The smell of carne asada filled the restaurant. Vicente Fernandez was blasting from the back room. The lady at the register was talking to one of the cooks in Spanish, laughing at the fact that he watched the same novelas she did.

It was familiar. It was home.

The burrito was ok. The eggs were burnt and the tortilla was hard. But it was familiar. A flashback to my mom making huevos con chorizo for us on the weekends. The lady at the register was far from my mom and Allende was not the apartment I grew up in. But it would have to do.

Like an Aztec warrior gaining strength by eating pozole filled with the hearts of his enemies, I was ingesting courage in the form of a breakfast burrito.

Most of the dishes were mediocre. The bread used for the tortas was too hard, the chicken was too chewy, the beef too salty. Yet the significance of Allende was not the food, it was the link to home, to family. For about twenty minutes, I could pretend I was surrounded by my sisters and parents, enjoying dinner with them. A psychological recharge of sorts. The lady at the register and I would have a friendly conversation, allowing me to brush the rust off my Spanish. Once I finished my meal, I'd gather my belongings (gloves, two hats, three hoodies) and head back out into the loneliness of the city.

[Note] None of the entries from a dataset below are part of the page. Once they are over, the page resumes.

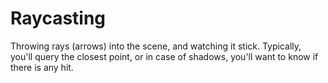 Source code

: # Raycasting

Throwing rays (arrows) into the scene, and watching it stick.
Typically, you'll query the closest point, or in case of shadows, you'll want to know if there is any hit. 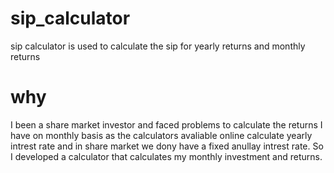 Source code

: # sip_calculator
sip calculator is used to calculate the sip for yearly returns and monthly returns

# why 
I been a share market investor and faced problems to  calculate the returns I have on monthly basis  as the calculators avaliable online calculate yearly intrest rate and in share market we dony have a fixed anullay intrest rate. So I developed a calculator that calculates my monthly investment and returns. 
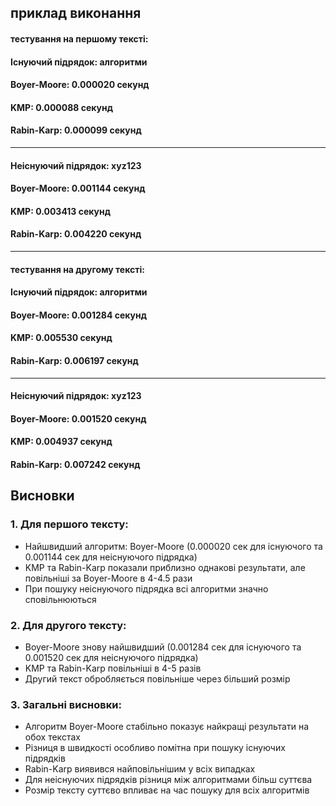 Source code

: ## приклад виконання

#### тестування на першому тексті:

#### Існуючий підрядок: алгоритми
#### Boyer-Moore: 0.000020 секунд
#### KMP: 0.000088 секунд
#### Rabin-Karp: 0.000099 секунд
---
#### Неіснуючий підрядок: xyz123
#### Boyer-Moore: 0.001144 секунд
#### KMP: 0.003413 секунд
#### Rabin-Karp: 0.004220 секунд
---
#### тестування на другому тексті:

#### Існуючий підрядок: алгоритми
#### Boyer-Moore: 0.001284 секунд
#### KMP: 0.005530 секунд
#### Rabin-Karp: 0.006197 секунд
---
#### Неіснуючий підрядок: xyz123
#### Boyer-Moore: 0.001520 секунд
#### KMP: 0.004937 секунд
#### Rabin-Karp: 0.007242 секунд

## Висновки

### 1. Для першого тексту:
- Найшвидший алгоритм: Boyer-Moore (0.000020 сек для існуючого та 0.001144 сек для неіснуючого підрядка)
- KMP та Rabin-Karp показали приблизно однакові результати, але повільніші за Boyer-Moore в 4-4.5 рази
- При пошуку неіснуючого підрядка всі алгоритми значно сповільнюються

### 2. Для другого тексту:
- Boyer-Moore знову найшвидший (0.001284 сек для існуючого та 0.001520 сек для неіснуючого підрядка)
- KMP та Rabin-Karp повільніші в 4-5 разів
- Другий текст обробляється повільніше через більший розмір

### 3. Загальні висновки:
- Алгоритм Boyer-Moore стабільно показує найкращі результати на обох текстах
- Різниця в швидкості особливо помітна при пошуку існуючих підрядків
- Rabin-Karp виявився найповільнішим у всіх випадках
- Для неіснуючих підрядків різниця між алгоритмами більш суттєва
- Розмір тексту суттєво впливає на час пошуку для всіх алгоритмів

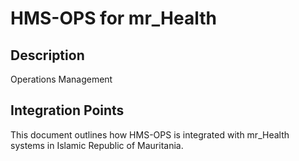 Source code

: # HMS-OPS for mr_Health

## Description

Operations Management

## Integration Points

This document outlines how HMS-OPS is integrated with mr_Health systems in Islamic Republic of Mauritania.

Sometimes, if they weren't busy, I wouldn't even order anything. I would just sit.

Eventually, when Delma moved here and we found our circle of friends, Allende was relegated to the occasional 2AM sober-up meal (we had become the drunks of the night).

There are better Mexican restaurants in Chicago. There are better Mexican restaurants in Lincoln Park, to be honest. But those first few months here, Allende was a symbol of strength for me. A reminder of not just who I was, but where I came from and, ultimately, where I could go.